What you are asked to do:
Beneath this task is a listing; tally its lines that contain "phyloseq" and give only the total.

Dataset entries:

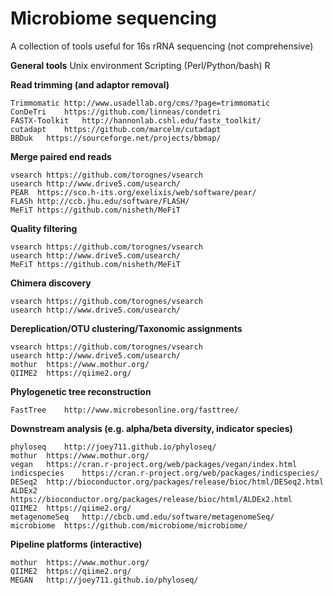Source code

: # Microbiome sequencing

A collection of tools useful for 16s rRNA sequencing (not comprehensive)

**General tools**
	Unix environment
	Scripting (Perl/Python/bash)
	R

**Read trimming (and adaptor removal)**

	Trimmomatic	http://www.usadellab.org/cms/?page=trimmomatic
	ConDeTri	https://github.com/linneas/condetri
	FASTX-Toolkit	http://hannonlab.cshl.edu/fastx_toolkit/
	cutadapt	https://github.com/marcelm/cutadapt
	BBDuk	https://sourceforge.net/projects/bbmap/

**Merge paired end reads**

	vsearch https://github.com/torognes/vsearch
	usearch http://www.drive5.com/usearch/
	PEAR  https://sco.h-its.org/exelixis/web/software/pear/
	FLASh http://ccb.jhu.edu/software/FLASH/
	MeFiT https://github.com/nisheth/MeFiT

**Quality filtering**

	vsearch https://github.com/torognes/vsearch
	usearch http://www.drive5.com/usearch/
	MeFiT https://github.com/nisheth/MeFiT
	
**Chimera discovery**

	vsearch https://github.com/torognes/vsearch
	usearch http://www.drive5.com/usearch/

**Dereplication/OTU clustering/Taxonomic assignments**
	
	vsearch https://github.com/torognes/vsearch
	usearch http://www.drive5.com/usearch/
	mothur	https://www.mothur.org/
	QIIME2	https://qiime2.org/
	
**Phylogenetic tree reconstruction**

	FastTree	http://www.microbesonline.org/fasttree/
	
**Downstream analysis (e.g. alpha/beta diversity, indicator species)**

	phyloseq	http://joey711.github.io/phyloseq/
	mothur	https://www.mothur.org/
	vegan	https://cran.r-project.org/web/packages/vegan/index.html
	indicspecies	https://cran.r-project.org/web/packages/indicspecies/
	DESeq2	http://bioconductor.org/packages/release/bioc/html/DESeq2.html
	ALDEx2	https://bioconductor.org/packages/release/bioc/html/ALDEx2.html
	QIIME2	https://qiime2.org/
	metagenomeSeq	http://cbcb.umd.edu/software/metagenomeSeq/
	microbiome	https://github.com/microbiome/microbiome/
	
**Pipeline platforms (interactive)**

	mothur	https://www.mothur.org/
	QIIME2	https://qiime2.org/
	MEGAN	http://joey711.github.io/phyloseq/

---

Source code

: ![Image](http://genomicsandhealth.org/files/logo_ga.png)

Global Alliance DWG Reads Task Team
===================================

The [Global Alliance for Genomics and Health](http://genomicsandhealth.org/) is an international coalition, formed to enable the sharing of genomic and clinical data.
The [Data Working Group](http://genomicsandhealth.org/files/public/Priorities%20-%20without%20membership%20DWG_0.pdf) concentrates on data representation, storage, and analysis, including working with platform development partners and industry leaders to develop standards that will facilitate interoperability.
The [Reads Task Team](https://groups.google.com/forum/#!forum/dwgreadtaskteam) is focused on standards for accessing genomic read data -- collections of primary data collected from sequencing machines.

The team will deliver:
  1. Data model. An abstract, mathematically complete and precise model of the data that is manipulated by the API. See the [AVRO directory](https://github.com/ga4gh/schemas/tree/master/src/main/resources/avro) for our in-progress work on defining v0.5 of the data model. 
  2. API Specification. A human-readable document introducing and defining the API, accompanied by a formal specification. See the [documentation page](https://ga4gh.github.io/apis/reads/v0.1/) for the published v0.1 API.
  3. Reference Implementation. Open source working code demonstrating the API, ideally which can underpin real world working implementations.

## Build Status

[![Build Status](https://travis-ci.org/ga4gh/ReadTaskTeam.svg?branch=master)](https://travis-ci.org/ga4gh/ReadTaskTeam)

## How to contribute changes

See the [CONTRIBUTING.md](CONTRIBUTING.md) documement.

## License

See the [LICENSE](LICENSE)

Answer area:
2